Every year I do a retro CD for the holidays that goes to friends and family. Whatever expertise in popular music that I do have is from the eighties, so I go forward one year in that decade—that means that this year I’m doing 1988. There’s a story behind every year’s CD, and this one involved a 1985 Trans Am. So, I decided to draw a 1985 Trans Am dashboard and thus this blog post.
“The most serious piece of machinery we put on the road.”
Updates for the 1985 Pontiac Firebird Trans Am included a restyled nose with built-in fog lamps, new taillights, fake hood louvers replacing the traditional power bulge, and full rocker and quarter panel extensions. A new WS6 suspension package was made available for the Trans Am, which included gas pressurized shocks, four-wheel disk brakes, and 16-inch wheels with P245/50VR16 Goodyear “Gatorback” tires for a $664 price tag. Inside, all gages now had graph patterned backgrounds, and a new UT4 “Touch-Control” optional stereo was available.
For 1985, the standard Trans Am powertrain was the LG4 165 bhp 5.0 liter/305 ci V8 with a four-barrel carburetor paired with a five-speed manual transmission. The top-of-the-line engine was the $695 LB9 fuel injected 5.0 liter/305 ci V8, with 205 bhp—but that was only available with a $425 four-speed automatic transmission, yielding a zero to sixty time of about 7.5 seconds. If you wanted the five-speed manual transmission, the best engine choice available on the Trans Am was the 190 bhp L69 H.O. 5.0 liter/305 ci V8 with a four-barrel carburetor.
Mileage with the standard powertrain was 15 city/24 highway by the day’s standards (14/22 by 2022 standards). With a 15.9-gallon fuel tank, a Trans Am owner could expect a range of between 255 and 280 miles with a 10% fuel reserve.
Standard exterior and mechanical equipment on the $11,569 Trans Am (about $31,200 in today’s dollars and close to what a 2022 Camaro 3LT coupe costs) included power brakes (front disc/rear drum), hidden electronically-controlled halogen headlamps, dual sport mirrors, an all-glass rear hatch, a rear deck lid spoiler, and P215/65R15 steel-belted radial tires (still a readily available size) on “deep-dish” 15 x 7 wheels. Inside, reclining front bucket seats, a Formula steering wheel, full gages, and side window defoggers were included.

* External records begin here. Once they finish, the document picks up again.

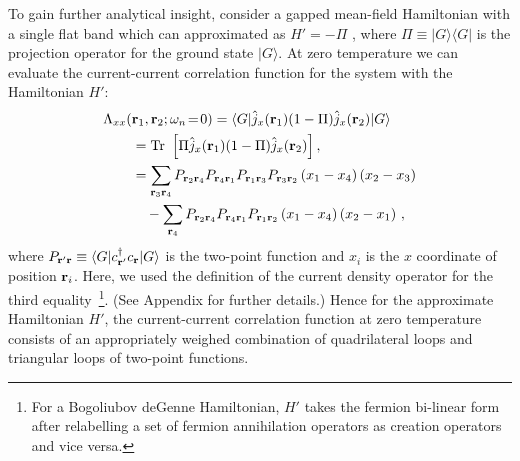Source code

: \documentclass[amsmath,amssymb, aps, prx, longbibliography, twocolumn]{revtex4-1}
\begin{document}
To gain further  analytical insight, consider 
a gapped mean-field Hamiltonian with a single flat band which can approximated as $H'=-\Pi$ , where
$\Pi\equiv |G\rangle \langle G|$ is the projection operator for the ground state $|G\rangle$. At zero temperature we can evaluate the current-current correlation function for the system with the Hamiltonian ${H}'$:
\begin{equation}
\left. \begin{aligned}
\Lambda_{xx}(&{\bf r}_1,{\bf r}_2;\omega_n\!=\!0)
= \langle G|\hat{j}_x({\bf r}_1)(1-\Pi) \hat{j}_x({\bf r}_2)|G\rangle \\
   &={\rm Tr}\ \left[\Pi\hat{j}_x({\bf r}_1)(1-\Pi) \hat{j}_x({\bf r}_2)\right],\\
&= \sum_{{\bf r}_3 {\bf r}_4}P_{{\bf r}_2 {\bf r}_4}P_{{\bf r}_4{\bf r}_1}P_{{\bf r}_1{\bf r}_3}P_{{\bf r}_3{\bf r}_2}\left(x_1-x_4\right)\left(x_2-x_3\right) \\
& \quad - \sum_{{\bf r}_4}P_{{\bf r}_2 {\bf r}_4}P_{{\bf r}_4{\bf r}_1}P_{{\bf r}_1{\bf r}_2}\left(x_1-x_4\right)\left(x_2-x_1\right) \,,
\end{aligned}
\right.
\label{eq:j-j}
\end{equation}
where $P_{{\bf r}'{\bf r}}\equiv \langle G|c^\dagger_{{\bf r}'} c_{\bf r}|G\rangle $ is the two-point function and $x_i$ is the $x$ coordinate of position ${\bf r}_i$. Here, we used the definition of the current density operator for the third equality~\footnote{For a Bogoliubov deGenne Hamiltonian, $H'$ takes the fermion bi-linear form after relabelling a set of fermion annihilation operators as creation operators and vice versa.}.
(See Appendix for further details.)
Hence for the approximate Hamiltonian ${H}'$, the current-current correlation function at zero temperature consists of an appropriately weighed combination of quadrilateral loops and triangular loops of two-point functions.
\end{document}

Options & Production Numbers
Options included T-tops ($875), a louvered rear sunshield ($210), four wheel disc brakes ($179), electric rear window defogger ($145), air conditioning ($750), Luxury Trim Group ($359), tilt steering wheel ($115), cruise control ($175), and a series of five stereos. In something you rarely see in the current day, Pontiac offered two completely different optional front seats—Lear Siegler Custom adjustable bucket seats and Recaro bucket seats (which were not available with six-way power driver’s seat).

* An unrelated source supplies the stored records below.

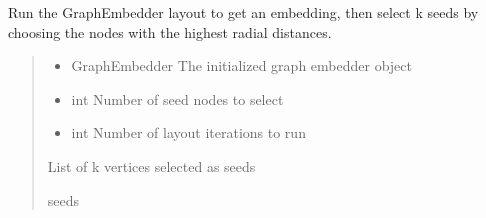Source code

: \documentclass[letterpaper,10pt,english]{sphinxmanual}
\begin{document}
\begin{fulllineitems}
\label{\detokenize{graphem:graphem.influence.graphem_seed_selection}}
\pysigstartsignatures
{}
\pysigstopsignatures
\sphinxAtStartPar
Run the GraphEmbedder layout to get an embedding, then select
k seeds by choosing the nodes with the highest radial distances.
\begin{quote}\begin{description}
\begin{itemize}
\item {} 
\sphinxAtStartPar
{} \textendash{} GraphEmbedder
The initialized graph embedder object

\item {} 
\sphinxAtStartPar
{} \textendash{} int
Number of seed nodes to select

\item {} 
\sphinxAtStartPar
{} \textendash{} int
Number of layout iterations to run

\end{itemize}

\sphinxAtStartPar
\begin{description}
\sphinxAtStartPar
List of k vertices selected as seeds

\end{description}


\sphinxAtStartPar
seeds

\end{description}\end{quote}

\end{fulllineitems}

\end{document}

The 1985 Trans Am sold reasonably well, with 44,028 sold—about 46% of total Firebird sales. In Pontiac showrooms, only the Sunbird and the 6000 outsold the Firebird in the 1985 model year.
The View From 2022
Third-generation Firebirds have a strong following, and 1985 Trans Ams make regular appearances in the Hemming’s Motor News classifieds, on eBay Motors, and at online auctions such as Bring a Trailer that cater to the eighties car market. As I update this post in March 2022, there’s a Blaze Red 1985 with 6,700 miles for sale on Hemmings for $29,500.
According to Hagerty’s valuation tools, all the money for a 1985 Trans Am with the LB9 in #1/Concours condition is $23,800, with a far more typical #3/Good car going for $9,500.
Make mine Black, please—I think.
Updated March 2022.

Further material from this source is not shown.